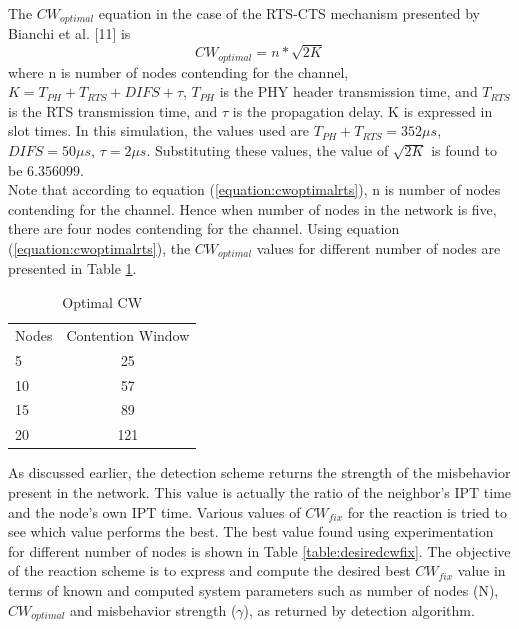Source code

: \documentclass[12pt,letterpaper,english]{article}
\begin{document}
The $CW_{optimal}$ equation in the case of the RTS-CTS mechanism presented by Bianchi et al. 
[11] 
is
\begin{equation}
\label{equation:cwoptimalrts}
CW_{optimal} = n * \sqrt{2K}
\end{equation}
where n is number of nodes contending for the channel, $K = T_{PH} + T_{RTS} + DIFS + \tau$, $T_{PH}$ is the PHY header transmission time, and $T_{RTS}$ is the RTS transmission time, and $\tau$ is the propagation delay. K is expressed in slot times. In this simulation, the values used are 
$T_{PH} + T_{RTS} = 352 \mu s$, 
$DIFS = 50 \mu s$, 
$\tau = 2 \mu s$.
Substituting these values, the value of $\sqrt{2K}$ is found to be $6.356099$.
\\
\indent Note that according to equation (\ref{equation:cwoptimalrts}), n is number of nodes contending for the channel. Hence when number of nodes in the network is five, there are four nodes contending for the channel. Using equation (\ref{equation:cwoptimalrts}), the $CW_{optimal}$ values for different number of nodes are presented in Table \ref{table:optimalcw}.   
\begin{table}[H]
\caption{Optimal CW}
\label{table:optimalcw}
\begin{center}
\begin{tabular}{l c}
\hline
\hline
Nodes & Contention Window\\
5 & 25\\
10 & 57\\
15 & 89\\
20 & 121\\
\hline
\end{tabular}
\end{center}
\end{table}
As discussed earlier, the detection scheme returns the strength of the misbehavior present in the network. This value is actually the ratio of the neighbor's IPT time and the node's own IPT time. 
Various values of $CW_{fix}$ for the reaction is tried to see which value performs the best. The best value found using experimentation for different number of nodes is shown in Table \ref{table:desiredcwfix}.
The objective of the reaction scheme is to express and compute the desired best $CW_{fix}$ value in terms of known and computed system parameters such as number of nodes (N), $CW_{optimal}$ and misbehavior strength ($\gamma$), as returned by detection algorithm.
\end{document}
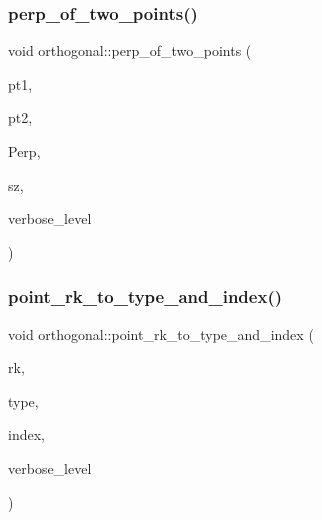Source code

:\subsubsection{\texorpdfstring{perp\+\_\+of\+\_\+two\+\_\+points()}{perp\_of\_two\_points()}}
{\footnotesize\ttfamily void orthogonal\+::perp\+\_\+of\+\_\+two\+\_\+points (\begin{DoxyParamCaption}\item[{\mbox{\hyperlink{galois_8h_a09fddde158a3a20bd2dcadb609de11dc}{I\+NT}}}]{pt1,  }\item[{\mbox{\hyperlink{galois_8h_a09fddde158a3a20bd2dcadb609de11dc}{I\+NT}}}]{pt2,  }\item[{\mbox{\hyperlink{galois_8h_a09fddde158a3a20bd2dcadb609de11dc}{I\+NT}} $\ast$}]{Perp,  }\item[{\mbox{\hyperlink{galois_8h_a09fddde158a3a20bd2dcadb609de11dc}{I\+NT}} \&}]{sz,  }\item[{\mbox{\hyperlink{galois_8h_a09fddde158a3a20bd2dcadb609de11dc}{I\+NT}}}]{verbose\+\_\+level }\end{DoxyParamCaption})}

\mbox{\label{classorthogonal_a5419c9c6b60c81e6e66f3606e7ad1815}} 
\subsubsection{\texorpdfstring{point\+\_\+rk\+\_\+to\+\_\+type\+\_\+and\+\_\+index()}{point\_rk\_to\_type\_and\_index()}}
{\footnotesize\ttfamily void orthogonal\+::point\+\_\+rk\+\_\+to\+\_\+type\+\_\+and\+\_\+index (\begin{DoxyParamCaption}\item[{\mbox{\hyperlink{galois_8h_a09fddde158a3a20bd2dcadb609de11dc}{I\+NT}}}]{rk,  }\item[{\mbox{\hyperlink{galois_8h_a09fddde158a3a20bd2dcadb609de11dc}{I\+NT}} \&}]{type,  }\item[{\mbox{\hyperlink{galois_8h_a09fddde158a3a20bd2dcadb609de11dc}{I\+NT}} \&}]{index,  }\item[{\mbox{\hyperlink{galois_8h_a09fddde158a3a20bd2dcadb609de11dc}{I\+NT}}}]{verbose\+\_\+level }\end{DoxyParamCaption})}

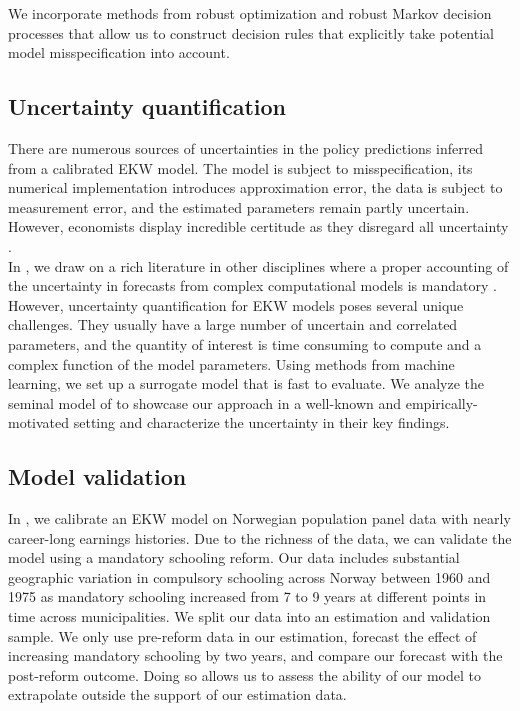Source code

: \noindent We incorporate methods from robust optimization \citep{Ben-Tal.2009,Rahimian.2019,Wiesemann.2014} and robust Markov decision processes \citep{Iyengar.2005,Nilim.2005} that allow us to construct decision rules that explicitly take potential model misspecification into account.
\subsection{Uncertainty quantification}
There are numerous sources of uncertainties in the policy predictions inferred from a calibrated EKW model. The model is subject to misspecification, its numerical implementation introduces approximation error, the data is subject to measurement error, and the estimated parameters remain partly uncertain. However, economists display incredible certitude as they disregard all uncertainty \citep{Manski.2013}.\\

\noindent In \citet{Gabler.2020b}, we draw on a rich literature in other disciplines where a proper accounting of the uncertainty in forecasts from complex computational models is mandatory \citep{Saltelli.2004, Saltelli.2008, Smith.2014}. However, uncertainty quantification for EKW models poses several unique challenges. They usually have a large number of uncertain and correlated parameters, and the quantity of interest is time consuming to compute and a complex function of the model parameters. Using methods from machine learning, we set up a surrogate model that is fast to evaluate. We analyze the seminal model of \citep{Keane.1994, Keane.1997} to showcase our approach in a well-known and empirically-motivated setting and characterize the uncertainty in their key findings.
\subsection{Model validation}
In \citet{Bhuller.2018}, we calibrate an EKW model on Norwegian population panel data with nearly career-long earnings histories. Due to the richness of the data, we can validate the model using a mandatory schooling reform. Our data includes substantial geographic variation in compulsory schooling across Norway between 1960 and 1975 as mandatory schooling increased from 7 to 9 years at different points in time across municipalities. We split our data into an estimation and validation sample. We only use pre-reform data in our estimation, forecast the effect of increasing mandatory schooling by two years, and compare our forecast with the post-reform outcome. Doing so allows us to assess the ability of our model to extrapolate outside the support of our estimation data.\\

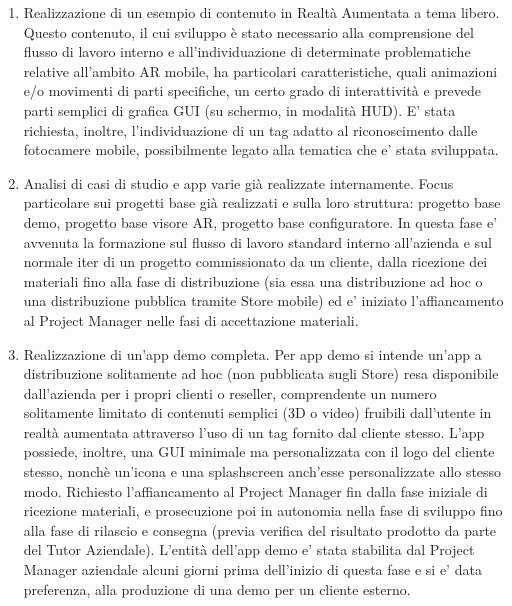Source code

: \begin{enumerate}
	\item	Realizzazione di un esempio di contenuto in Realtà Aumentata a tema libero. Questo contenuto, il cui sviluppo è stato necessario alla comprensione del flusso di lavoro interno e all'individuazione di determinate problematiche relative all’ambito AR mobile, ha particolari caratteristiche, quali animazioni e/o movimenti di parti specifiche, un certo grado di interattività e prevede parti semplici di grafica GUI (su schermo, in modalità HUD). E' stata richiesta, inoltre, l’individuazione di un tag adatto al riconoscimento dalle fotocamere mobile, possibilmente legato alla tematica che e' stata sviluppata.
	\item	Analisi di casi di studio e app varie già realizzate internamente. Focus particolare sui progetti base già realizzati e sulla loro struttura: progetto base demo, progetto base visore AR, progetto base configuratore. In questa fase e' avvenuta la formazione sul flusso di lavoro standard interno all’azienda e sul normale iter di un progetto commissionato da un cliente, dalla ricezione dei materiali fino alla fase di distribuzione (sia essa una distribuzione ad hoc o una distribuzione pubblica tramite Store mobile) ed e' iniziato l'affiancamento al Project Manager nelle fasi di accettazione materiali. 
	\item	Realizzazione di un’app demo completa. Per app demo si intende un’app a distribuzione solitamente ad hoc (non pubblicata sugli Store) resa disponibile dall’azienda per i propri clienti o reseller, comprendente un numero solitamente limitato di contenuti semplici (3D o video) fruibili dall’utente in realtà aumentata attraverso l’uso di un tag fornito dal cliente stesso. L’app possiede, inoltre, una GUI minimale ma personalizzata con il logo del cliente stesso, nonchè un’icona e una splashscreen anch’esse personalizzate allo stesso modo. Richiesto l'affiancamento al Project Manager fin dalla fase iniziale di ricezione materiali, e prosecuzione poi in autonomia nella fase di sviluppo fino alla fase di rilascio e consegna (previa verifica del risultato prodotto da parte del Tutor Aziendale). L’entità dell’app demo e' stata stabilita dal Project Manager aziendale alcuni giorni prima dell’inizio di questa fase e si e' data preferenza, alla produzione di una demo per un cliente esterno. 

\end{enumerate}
--
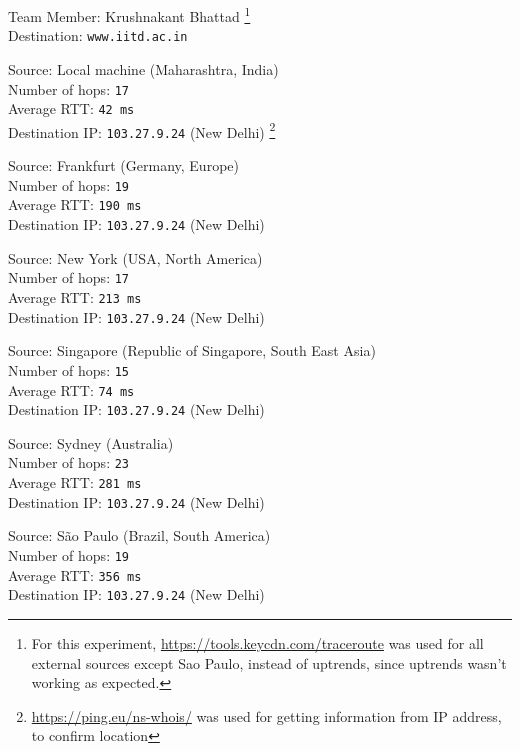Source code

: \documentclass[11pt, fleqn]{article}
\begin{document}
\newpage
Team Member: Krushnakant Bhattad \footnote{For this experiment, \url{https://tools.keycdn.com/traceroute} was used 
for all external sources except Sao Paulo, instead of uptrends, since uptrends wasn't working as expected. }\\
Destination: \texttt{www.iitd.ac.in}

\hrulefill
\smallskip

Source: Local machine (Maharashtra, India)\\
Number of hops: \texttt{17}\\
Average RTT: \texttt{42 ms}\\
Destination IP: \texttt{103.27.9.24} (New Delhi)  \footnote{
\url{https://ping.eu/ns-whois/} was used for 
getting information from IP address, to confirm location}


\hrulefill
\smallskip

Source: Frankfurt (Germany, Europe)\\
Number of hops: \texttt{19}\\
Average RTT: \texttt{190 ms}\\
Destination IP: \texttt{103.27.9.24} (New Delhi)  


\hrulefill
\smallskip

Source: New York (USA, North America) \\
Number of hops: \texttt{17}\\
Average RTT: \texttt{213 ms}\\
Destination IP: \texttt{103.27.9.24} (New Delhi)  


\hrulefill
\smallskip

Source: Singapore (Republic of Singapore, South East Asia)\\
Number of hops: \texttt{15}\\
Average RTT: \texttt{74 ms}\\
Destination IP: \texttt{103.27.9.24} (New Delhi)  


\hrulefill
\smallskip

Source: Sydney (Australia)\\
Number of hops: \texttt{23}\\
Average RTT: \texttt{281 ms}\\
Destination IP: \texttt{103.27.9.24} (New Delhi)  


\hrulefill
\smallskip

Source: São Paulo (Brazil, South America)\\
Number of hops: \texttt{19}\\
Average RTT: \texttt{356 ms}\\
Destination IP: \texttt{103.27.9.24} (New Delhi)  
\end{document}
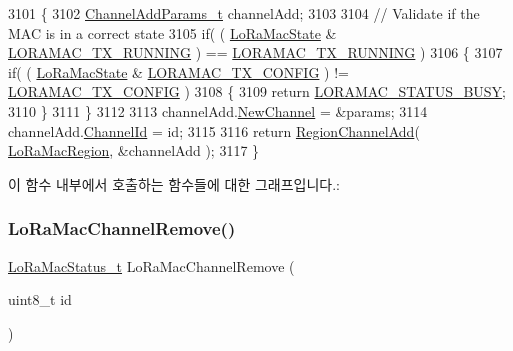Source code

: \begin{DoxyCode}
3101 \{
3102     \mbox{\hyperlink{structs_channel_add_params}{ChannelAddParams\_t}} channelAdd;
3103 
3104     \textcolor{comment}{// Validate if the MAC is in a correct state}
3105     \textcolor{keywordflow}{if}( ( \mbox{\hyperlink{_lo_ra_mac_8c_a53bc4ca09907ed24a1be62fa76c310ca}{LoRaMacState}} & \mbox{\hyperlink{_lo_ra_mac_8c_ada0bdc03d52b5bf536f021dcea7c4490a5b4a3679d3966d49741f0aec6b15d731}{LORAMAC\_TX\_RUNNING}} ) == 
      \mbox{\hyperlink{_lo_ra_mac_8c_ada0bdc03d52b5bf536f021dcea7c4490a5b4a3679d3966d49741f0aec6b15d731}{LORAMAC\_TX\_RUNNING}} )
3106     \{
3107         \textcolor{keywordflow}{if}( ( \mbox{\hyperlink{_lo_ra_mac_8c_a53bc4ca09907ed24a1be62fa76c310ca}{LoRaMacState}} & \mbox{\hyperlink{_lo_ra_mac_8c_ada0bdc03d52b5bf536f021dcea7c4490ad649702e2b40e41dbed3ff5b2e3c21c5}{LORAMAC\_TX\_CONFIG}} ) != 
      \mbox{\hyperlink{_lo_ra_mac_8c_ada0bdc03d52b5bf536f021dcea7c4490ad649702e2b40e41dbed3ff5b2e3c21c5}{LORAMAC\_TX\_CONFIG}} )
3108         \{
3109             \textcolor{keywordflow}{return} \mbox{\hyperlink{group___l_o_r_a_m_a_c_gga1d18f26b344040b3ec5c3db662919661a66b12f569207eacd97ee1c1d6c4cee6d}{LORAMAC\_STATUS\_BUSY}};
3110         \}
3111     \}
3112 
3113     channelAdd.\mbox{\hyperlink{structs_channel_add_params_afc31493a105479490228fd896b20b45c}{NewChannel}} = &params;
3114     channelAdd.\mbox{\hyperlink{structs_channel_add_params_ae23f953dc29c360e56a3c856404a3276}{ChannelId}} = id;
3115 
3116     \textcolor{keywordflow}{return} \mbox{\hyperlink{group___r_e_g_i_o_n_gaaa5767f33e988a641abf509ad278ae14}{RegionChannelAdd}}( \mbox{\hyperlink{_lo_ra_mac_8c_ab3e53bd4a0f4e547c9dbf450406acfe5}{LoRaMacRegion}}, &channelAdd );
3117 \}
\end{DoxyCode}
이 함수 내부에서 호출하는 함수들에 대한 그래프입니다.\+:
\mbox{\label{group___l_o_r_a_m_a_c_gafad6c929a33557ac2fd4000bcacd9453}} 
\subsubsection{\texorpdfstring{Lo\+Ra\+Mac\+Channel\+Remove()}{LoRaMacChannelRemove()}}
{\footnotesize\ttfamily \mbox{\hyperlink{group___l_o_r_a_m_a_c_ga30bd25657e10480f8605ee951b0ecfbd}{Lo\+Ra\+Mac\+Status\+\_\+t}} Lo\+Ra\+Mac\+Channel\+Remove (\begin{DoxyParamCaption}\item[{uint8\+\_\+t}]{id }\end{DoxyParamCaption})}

## Work to be completed
The answer must consist of every line from the entries above that contains the string "sqrt".

## Reply to the task
CW_{optimal} = n * \sqrt{2K}
Substituting these values, the value of $\sqrt{2K}$ is found to be $6.356099$.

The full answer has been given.